What you will do: Reproduce each record exactly, leaving out no line.

Extracted information:
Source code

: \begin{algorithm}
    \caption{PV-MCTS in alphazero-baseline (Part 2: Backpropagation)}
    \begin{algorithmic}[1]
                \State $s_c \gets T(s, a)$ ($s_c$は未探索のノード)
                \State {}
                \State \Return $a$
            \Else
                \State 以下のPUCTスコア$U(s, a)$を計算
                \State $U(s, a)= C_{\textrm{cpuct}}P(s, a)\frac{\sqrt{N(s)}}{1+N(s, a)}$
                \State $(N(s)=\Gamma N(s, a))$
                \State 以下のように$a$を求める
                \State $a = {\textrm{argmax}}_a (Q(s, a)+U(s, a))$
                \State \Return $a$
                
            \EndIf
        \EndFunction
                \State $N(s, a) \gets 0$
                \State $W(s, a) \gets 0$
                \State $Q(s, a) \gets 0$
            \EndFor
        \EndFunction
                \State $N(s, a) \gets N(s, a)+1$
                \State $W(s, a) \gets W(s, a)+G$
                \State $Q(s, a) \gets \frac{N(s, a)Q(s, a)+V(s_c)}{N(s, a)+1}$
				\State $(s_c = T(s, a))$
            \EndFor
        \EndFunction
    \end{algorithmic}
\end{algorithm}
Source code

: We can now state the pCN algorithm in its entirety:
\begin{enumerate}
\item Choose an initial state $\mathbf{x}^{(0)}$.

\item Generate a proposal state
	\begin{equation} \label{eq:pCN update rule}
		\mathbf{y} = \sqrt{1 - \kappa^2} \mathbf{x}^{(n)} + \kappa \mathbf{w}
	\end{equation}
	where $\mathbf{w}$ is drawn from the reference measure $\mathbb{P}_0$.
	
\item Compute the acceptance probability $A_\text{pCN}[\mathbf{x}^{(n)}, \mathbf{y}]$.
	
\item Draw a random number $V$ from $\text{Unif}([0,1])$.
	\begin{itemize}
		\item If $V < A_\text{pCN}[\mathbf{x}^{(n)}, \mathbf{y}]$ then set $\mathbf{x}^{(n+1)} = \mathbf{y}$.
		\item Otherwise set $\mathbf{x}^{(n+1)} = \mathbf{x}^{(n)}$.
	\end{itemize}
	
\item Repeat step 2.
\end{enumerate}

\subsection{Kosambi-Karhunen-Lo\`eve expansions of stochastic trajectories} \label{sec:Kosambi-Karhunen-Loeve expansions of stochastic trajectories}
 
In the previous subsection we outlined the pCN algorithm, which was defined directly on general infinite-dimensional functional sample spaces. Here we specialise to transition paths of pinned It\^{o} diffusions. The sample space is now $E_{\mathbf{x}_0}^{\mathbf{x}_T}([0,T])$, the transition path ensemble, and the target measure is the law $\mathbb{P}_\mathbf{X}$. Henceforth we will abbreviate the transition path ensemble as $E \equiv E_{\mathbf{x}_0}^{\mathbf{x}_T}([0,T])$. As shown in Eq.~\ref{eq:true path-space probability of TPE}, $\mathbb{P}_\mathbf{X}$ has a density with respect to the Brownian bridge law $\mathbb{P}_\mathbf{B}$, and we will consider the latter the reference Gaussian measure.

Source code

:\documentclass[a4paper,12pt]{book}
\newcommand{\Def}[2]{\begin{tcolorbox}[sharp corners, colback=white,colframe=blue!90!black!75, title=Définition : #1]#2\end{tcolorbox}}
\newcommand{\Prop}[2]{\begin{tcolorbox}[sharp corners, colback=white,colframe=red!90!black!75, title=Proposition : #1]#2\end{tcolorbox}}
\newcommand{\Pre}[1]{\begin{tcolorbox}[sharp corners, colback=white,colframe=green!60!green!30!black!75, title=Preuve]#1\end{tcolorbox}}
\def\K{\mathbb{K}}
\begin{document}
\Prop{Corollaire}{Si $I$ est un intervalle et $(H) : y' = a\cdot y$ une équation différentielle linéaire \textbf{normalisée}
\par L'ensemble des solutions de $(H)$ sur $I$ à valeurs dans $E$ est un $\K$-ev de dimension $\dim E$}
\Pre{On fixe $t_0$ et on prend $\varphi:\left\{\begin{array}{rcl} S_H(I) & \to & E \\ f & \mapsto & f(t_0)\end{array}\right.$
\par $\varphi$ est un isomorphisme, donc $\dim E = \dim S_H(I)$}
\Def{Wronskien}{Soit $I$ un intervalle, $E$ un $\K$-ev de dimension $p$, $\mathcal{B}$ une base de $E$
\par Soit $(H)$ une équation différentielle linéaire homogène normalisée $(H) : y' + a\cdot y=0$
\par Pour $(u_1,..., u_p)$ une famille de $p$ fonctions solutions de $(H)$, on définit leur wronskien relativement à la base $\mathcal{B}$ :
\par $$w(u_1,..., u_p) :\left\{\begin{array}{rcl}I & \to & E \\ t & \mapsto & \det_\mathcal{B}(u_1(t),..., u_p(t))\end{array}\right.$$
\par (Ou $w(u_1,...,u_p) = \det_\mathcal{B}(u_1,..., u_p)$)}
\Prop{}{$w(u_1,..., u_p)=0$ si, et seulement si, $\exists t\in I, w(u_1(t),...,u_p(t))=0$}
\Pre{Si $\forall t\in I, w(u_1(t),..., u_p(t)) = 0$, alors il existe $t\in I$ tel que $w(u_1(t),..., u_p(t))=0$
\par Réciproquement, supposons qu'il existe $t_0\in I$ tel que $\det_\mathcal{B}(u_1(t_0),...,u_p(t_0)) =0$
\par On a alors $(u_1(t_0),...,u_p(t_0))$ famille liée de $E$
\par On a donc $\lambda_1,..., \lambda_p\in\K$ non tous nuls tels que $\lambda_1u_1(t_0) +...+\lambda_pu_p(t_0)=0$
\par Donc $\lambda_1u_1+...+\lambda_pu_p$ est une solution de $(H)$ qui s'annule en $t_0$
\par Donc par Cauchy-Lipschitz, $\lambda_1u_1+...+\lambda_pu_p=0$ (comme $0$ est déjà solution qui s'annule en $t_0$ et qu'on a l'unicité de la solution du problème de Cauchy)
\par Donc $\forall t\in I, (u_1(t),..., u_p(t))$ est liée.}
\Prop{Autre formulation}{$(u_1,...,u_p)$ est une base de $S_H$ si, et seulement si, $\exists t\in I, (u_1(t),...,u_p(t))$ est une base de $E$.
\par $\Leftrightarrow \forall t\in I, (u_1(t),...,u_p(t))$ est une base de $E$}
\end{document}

Response area:
Source code

: \begin{algorithm}
    \caption{PV-MCTS in alphazero-baseline (Part 2: Backpropagation)}
    \begin{algorithmic}[1]
                \State $s_c \gets T(s, a)$ ($s_c$は未探索のノード)
                \State {}
                \State \Return $a$
            \Else
                \State 以下のPUCTスコア$U(s, a)$を計算
                \State $U(s, a)= C_{\textrm{cpuct}}P(s, a)\frac{\sqrt{N(s)}}{1+N(s, a)}$
                \State $(N(s)=\Gamma N(s, a))$
                \State 以下のように$a$を求める
                \State $a = {\textrm{argmax}}_a (Q(s, a)+U(s, a))$
                \State \Return $a$
                
            \EndIf
        \EndFunction
                \State $N(s, a) \gets 0$
                \State $W(s, a) \gets 0$
                \State $Q(s, a) \gets 0$
            \EndFor
        \EndFunction
                \State $N(s, a) \gets N(s, a)+1$
                \State $W(s, a) \gets W(s, a)+G$
                \State $Q(s, a) \gets \frac{N(s, a)Q(s, a)+V(s_c)}{N(s, a)+1}$
				\State $(s_c = T(s, a))$
            \EndFor
        \EndFunction
    \end{algorithmic}
\end{algorithm}
Source code

: We can now state the pCN algorithm in its entirety:
\begin{enumerate}
\item Choose an initial state $\mathbf{x}^{(0)}$.

\item Generate a proposal state
	\begin{equation} \label{eq:pCN update rule}
		\mathbf{y} = \sqrt{1 - \kappa^2} \mathbf{x}^{(n)} + \kappa \mathbf{w}
	\end{equation}
	where $\mathbf{w}$ is drawn from the reference measure $\mathbb{P}_0$.
	
\item Compute the acceptance probability $A_\text{pCN}[\mathbf{x}^{(n)}, \mathbf{y}]$.
	
\item Draw a random number $V$ from $\text{Unif}([0,1])$.
	\begin{itemize}
		\item If $V < A_\text{pCN}[\mathbf{x}^{(n)}, \mathbf{y}]$ then set $\mathbf{x}^{(n+1)} = \mathbf{y}$.
		\item Otherwise set $\mathbf{x}^{(n+1)} = \mathbf{x}^{(n)}$.
	\end{itemize}
	
\item Repeat step 2.
\end{enumerate}

\subsection{Kosambi-Karhunen-Lo\`eve expansions of stochastic trajectories} \label{sec:Kosambi-Karhunen-Loeve expansions of stochastic trajectories}
 
In the previous subsection we outlined the pCN algorithm, which was defined directly on general infinite-dimensional functional sample spaces. Here we specialise to transition paths of pinned It\^{o} diffusions. The sample space is now $E_{\mathbf{x}_0}^{\mathbf{x}_T}([0,T])$, the transition path ensemble, and the target measure is the law $\mathbb{P}_\mathbf{X}$. Henceforth we will abbreviate the transition path ensemble as $E \equiv E_{\mathbf{x}_0}^{\mathbf{x}_T}([0,T])$. As shown in Eq.~\ref{eq:true path-space probability of TPE}, $\mathbb{P}_\mathbf{X}$ has a density with respect to the Brownian bridge law $\mathbb{P}_\mathbf{B}$, and we will consider the latter the reference Gaussian measure.

Source code

:\documentclass[a4paper,12pt]{book}
\newcommand{\Def}[2]{\begin{tcolorbox}[sharp corners, colback=white,colframe=blue!90!black!75, title=Définition : #1]#2\end{tcolorbox}}
\newcommand{\Prop}[2]{\begin{tcolorbox}[sharp corners, colback=white,colframe=red!90!black!75, title=Proposition : #1]#2\end{tcolorbox}}
\newcommand{\Pre}[1]{\begin{tcolorbox}[sharp corners, colback=white,colframe=green!60!green!30!black!75, title=Preuve]#1\end{tcolorbox}}
\def\K{\mathbb{K}}
\begin{document}
\Prop{Corollaire}{Si $I$ est un intervalle et $(H) : y' = a\cdot y$ une équation différentielle linéaire \textbf{normalisée}
\par L'ensemble des solutions de $(H)$ sur $I$ à valeurs dans $E$ est un $\K$-ev de dimension $\dim E$}
\Pre{On fixe $t_0$ et on prend $\varphi:\left\{\begin{array}{rcl} S_H(I) & \to & E \\ f & \mapsto & f(t_0)\end{array}\right.$
\par $\varphi$ est un isomorphisme, donc $\dim E = \dim S_H(I)$}
\Def{Wronskien}{Soit $I$ un intervalle, $E$ un $\K$-ev de dimension $p$, $\mathcal{B}$ une base de $E$
\par Soit $(H)$ une équation différentielle linéaire homogène normalisée $(H) : y' + a\cdot y=0$
\par Pour $(u_1,..., u_p)$ une famille de $p$ fonctions solutions de $(H)$, on définit leur wronskien relativement à la base $\mathcal{B}$ :
\par $$w(u_1,..., u_p) :\left\{\begin{array}{rcl}I & \to & E \\ t & \mapsto & \det_\mathcal{B}(u_1(t),..., u_p(t))\end{array}\right.$$
\par (Ou $w(u_1,...,u_p) = \det_\mathcal{B}(u_1,..., u_p)$)}
\Prop{}{$w(u_1,..., u_p)=0$ si, et seulement si, $\exists t\in I, w(u_1(t),...,u_p(t))=0$}
\Pre{Si $\forall t\in I, w(u_1(t),..., u_p(t)) = 0$, alors il existe $t\in I$ tel que $w(u_1(t),..., u_p(t))=0$
\par Réciproquement, supposons qu'il existe $t_0\in I$ tel que $\det_\mathcal{B}(u_1(t_0),...,u_p(t_0)) =0$
\par On a alors $(u_1(t_0),...,u_p(t_0))$ famille liée de $E$
\par On a donc $\lambda_1,..., \lambda_p\in\K$ non tous nuls tels que $\lambda_1u_1(t_0) +...+\lambda_pu_p(t_0)=0$
\par Donc $\lambda_1u_1+...+\lambda_pu_p$ est une solution de $(H)$ qui s'annule en $t_0$
\par Donc par Cauchy-Lipschitz, $\lambda_1u_1+...+\lambda_pu_p=0$ (comme $0$ est déjà solution qui s'annule en $t_0$ et qu'on a l'unicité de la solution du problème de Cauchy)
\par Donc $\forall t\in I, (u_1(t),..., u_p(t))$ est liée.}
\Prop{Autre formulation}{$(u_1,...,u_p)$ est une base de $S_H$ si, et seulement si, $\exists t\in I, (u_1(t),...,u_p(t))$ est une base de $E$.
\par $\Leftrightarrow \forall t\in I, (u_1(t),...,u_p(t))$ est une base de $E$}
\end{document}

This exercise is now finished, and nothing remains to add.